From the data below, repeat exactly the lines from the line with "df = pd.concat([df, new_data])" to the line with "Dokku is a Docker", both included.
Top of Source information
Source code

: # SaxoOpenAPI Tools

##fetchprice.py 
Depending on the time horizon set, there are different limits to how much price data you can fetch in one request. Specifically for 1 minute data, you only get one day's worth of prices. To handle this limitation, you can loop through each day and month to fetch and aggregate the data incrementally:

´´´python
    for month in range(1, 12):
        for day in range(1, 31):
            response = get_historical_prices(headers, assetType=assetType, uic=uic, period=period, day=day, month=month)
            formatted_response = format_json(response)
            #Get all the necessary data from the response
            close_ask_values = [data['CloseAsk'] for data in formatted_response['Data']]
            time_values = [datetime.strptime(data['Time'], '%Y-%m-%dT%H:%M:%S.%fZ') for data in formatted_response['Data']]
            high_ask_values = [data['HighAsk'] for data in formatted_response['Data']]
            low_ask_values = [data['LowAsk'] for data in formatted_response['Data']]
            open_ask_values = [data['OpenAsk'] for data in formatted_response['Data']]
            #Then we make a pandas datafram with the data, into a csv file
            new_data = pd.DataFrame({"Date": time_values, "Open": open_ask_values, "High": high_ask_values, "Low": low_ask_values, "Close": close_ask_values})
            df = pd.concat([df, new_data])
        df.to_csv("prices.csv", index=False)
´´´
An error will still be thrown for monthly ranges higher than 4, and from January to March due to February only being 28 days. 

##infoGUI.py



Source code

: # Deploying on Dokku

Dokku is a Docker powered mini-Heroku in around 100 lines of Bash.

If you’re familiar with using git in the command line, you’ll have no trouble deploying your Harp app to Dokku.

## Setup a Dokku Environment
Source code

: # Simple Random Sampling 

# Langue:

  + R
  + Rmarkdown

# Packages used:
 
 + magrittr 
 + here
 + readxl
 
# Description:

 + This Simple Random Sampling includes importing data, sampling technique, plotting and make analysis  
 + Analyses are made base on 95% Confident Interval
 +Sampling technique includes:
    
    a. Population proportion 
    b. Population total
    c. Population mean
Bottom of Source information
## Answer to the problem
            df = pd.concat([df, new_data])
        df.to_csv("prices.csv", index=False)
´´´
An error will still be thrown for monthly ranges higher than 4, and from January to March due to February only being 28 days. 

##infoGUI.py



Source code

: # Deploying on Dokku

Dokku is a Docker powered mini-Heroku in around 100 lines of Bash.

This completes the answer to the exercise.